* **DATASET**:
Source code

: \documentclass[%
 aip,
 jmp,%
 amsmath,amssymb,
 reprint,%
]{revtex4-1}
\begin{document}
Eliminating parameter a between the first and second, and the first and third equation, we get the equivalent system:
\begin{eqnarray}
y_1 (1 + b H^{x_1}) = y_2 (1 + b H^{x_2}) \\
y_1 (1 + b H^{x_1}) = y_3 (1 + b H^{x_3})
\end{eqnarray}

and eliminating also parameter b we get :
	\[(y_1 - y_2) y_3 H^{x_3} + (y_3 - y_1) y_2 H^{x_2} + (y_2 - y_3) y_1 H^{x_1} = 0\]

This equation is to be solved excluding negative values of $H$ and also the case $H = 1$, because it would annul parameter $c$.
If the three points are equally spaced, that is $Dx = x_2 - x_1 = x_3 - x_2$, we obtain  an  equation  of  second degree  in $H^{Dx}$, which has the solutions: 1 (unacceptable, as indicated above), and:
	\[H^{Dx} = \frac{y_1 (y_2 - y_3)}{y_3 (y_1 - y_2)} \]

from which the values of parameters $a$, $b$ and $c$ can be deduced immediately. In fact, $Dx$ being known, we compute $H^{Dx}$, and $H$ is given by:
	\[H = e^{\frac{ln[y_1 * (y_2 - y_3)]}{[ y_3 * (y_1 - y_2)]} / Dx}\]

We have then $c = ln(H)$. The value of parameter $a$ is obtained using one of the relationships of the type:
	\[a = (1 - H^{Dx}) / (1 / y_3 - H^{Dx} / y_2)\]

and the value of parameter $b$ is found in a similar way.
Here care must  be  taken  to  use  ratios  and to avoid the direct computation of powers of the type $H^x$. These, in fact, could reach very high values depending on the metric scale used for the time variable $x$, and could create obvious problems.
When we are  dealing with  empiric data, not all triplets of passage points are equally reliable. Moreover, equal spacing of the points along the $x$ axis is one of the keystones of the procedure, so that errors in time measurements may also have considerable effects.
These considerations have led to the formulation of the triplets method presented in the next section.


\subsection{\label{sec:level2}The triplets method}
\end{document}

* **PROBLEM TO WORK ON**:
Retype the lines from the one containing "If the three" to the last line above. Change nothing and include no others.

* **REPLY**:
If the three points are equally spaced, that is $Dx = x_2 - x_1 = x_3 - x_2$, we obtain  an  equation  of  second degree  in $H^{Dx}$, which has the solutions: 1 (unacceptable, as indicated above), and:
	\[H^{Dx} = \frac{y_1 (y_2 - y_3)}{y_3 (y_1 - y_2)} \]

from which the values of parameters $a$, $b$ and $c$ can be deduced immediately. In fact, $Dx$ being known, we compute $H^{Dx}$, and $H$ is given by:
	\[H = e^{\frac{ln[y_1 * (y_2 - y_3)]}{[ y_3 * (y_1 - y_2)]} / Dx}\]

We have then $c = ln(H)$. The value of parameter $a$ is obtained using one of the relationships of the type:
	\[a = (1 - H^{Dx}) / (1 / y_3 - H^{Dx} / y_2)\]

and the value of parameter $b$ is found in a similar way.
Here care must  be  taken  to  use  ratios  and to avoid the direct computation of powers of the type $H^x$. These, in fact, could reach very high values depending on the metric scale used for the time variable $x$, and could create obvious problems.
When we are  dealing with  empiric data, not all triplets of passage points are equally reliable. Moreover, equal spacing of the points along the $x$ axis is one of the keystones of the procedure, so that errors in time measurements may also have considerable effects.
These considerations have led to the formulation of the triplets method presented in the next section.


\subsection{\label{sec:level2}The triplets method}
\end{document}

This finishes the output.